### Action item
Nothing but the lines from the start of the entries through the line holding "있도록 승인하는 역할" is to be repeated, exactly and with pictures excluded.

### Document images with source code
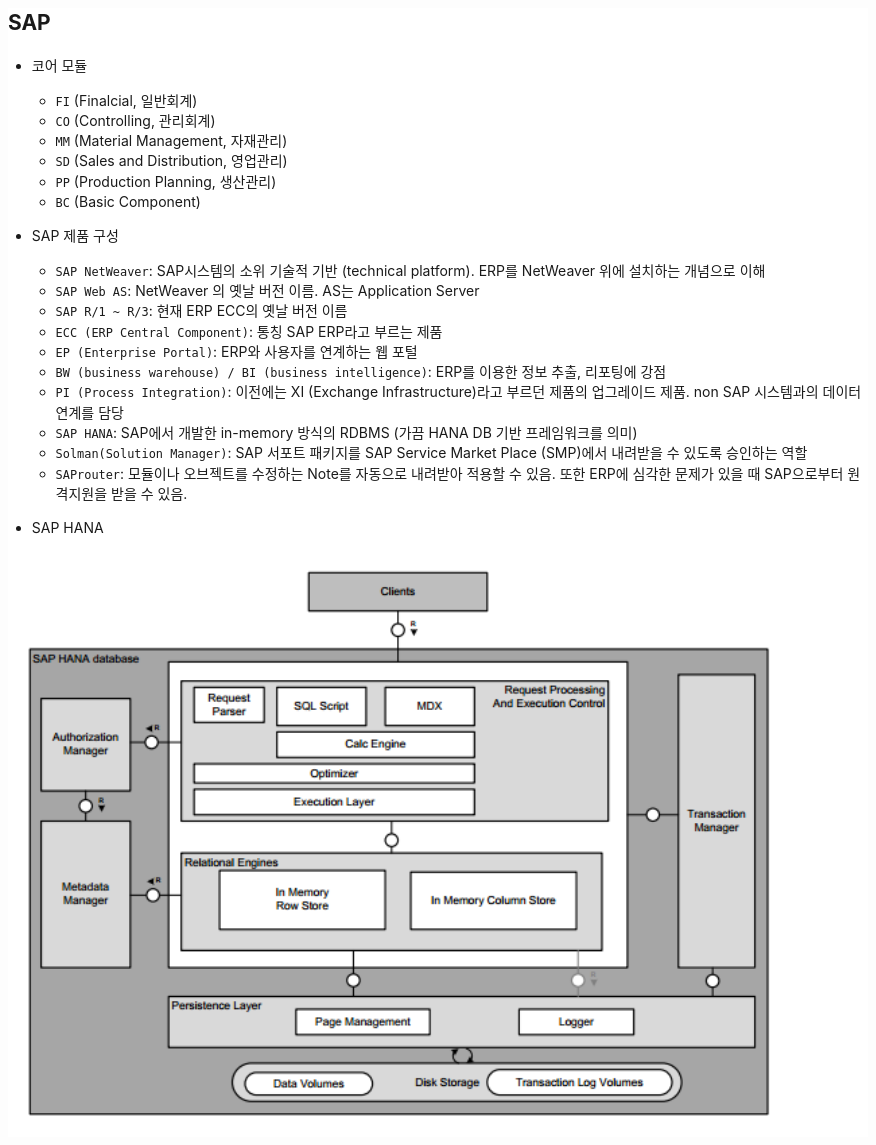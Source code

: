 ## SAP

- 코어 모듈
   - `FI` (Finalcial, 일반회계)
   - `CO` (Controlling, 관리회계)
   - `MM` (Material Management, 자재관리)
   - `SD` (Sales and Distribution, 영업관리)
   - `PP` (Production Planning, 생산관리)
   - `BC` (Basic Component)

- SAP 제품 구성
   - `SAP NetWeaver`: SAP시스템의 소위 기술적 기반 (technical platform). ERP를 NetWeaver 위에 설치하는 개념으로 이해
   - `SAP Web AS`: NetWeaver 의 옛날 버전 이름. AS는 Application Server
   - `SAP R/1 ~ R/3`: 현재 ERP ECC의 옛날 버전 이름
   - `ECC (ERP Central Component)`: 통칭 SAP ERP라고 부르는 제품
   - `EP (Enterprise Portal)`: ERP와 사용자를 연계하는 웹 포털
   - `BW (business warehouse) / BI (business intelligence)`: ERP를 이용한 정보 추출, 리포팅에 강점
   - `PI (Process Integration)`: 이전에는 XI (Exchange Infrastructure)라고 부르던 제품의 업그레이드 제품. non SAP 시스템과의 데이터 연계를 담당
   - `SAP HANA`: SAP에서 개발한 in-memory 방식의 RDBMS (가끔 HANA DB 기반 프레임워크를 의미)
   - `Solman(Solution Manager)`: SAP 서포트 패키지를 SAP Service Market Place (SMP)에서 내려받을 수 있도록 승인하는 역할
   - `SAProuter`: 모듈이나 오브젝트를 수정하는 Note를 자동으로 내려받아 적용할 수 있음. 또한 ERP에 심각한 문제가 있을 때 SAP으로부터 원격지원을 받을 수 있음.

- SAP HANA
<img title="SAP" src="../images/sap/Data-Architecture-SAP.png" alt="SAP" width="800px">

### Result of the exercise
Source code

: ## SAP

- 코어 모듈
   - `FI` (Finalcial, 일반회계)
   - `CO` (Controlling, 관리회계)
   - `MM` (Material Management, 자재관리)
   - `SD` (Sales and Distribution, 영업관리)
   - `PP` (Production Planning, 생산관리)
   - `BC` (Basic Component)

- SAP 제품 구성
   - `SAP NetWeaver`: SAP시스템의 소위 기술적 기반 (technical platform). ERP를 NetWeaver 위에 설치하는 개념으로 이해
   - `SAP Web AS`: NetWeaver 의 옛날 버전 이름. AS는 Application Server
   - `SAP R/1 ~ R/3`: 현재 ERP ECC의 옛날 버전 이름
   - `ECC (ERP Central Component)`: 통칭 SAP ERP라고 부르는 제품
   - `EP (Enterprise Portal)`: ERP와 사용자를 연계하는 웹 포털
   - `BW (business warehouse) / BI (business intelligence)`: ERP를 이용한 정보 추출, 리포팅에 강점
   - `PI (Process Integration)`: 이전에는 XI (Exchange Infrastructure)라고 부르던 제품의 업그레이드 제품. non SAP 시스템과의 데이터 연계를 담당
   - `SAP HANA`: SAP에서 개발한 in-memory 방식의 RDBMS (가끔 HANA DB 기반 프레임워크를 의미)
   - `Solman(Solution Manager)`: SAP 서포트 패키지를 SAP Service Market Place (SMP)에서 내려받을 수 있도록 승인하는 역할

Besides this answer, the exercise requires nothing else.